▸ **Task description**
Look through the material below. Copy each line that contains the string "functions".

[Given records]

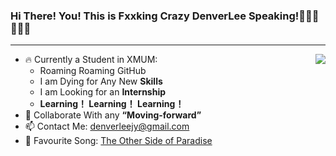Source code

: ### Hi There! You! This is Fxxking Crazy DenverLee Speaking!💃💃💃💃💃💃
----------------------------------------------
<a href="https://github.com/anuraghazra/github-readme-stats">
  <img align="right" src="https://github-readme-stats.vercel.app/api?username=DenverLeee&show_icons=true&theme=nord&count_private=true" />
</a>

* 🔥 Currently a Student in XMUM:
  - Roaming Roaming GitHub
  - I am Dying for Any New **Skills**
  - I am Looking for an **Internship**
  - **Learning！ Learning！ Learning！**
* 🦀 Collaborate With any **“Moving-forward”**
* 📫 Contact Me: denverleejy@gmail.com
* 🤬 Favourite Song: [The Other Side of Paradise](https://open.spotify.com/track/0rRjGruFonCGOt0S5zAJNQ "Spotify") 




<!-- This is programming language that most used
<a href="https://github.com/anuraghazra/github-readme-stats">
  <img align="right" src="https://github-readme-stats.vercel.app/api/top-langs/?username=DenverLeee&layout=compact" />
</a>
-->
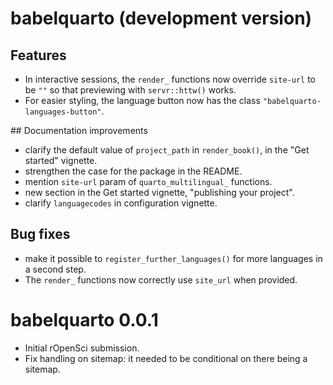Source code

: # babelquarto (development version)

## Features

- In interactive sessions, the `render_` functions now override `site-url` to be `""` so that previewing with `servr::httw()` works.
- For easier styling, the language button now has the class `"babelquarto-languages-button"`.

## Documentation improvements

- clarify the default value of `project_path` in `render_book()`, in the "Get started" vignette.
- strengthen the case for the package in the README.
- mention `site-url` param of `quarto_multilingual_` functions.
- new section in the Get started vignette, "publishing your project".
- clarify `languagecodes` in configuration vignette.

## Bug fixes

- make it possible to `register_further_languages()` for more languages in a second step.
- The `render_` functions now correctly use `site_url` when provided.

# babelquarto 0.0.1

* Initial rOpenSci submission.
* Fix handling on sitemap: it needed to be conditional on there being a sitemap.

[/Given records]
[Given records]

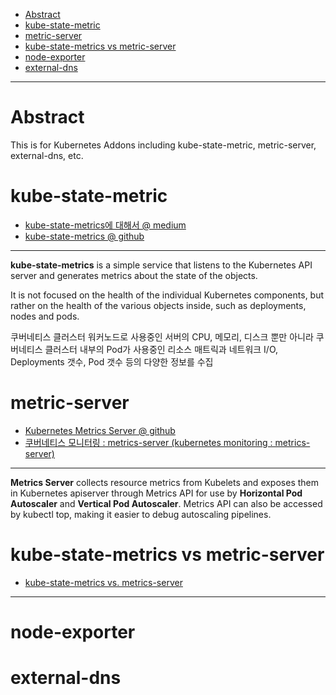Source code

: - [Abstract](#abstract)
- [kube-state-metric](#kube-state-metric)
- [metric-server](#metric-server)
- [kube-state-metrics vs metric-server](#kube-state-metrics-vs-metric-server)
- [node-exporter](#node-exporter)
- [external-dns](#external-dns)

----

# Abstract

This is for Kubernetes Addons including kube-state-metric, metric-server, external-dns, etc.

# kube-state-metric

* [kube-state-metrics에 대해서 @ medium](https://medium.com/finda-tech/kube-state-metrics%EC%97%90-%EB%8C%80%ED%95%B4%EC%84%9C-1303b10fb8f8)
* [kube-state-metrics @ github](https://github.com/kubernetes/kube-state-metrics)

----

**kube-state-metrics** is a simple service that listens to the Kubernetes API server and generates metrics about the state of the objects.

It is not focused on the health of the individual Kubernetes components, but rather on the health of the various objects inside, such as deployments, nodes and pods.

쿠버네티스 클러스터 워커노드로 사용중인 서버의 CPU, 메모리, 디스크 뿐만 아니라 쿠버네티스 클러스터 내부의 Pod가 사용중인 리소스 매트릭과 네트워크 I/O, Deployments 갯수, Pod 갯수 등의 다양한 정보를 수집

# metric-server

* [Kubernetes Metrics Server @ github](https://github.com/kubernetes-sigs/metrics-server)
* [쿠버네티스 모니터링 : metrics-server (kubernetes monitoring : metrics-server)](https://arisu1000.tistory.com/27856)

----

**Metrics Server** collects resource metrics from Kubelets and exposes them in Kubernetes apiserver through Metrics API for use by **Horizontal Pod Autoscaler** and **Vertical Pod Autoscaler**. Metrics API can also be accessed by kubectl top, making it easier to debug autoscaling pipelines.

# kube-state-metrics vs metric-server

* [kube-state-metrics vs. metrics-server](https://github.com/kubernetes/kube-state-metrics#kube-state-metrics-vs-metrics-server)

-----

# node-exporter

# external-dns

[/Given records]

▸ **Response to this exercise**
- In interactive sessions, the `render_` functions now override `site-url` to be `""` so that previewing with `servr::httw()` works.
- mention `site-url` param of `quarto_multilingual_` functions.
- The `render_` functions now correctly use `site_url` when provided.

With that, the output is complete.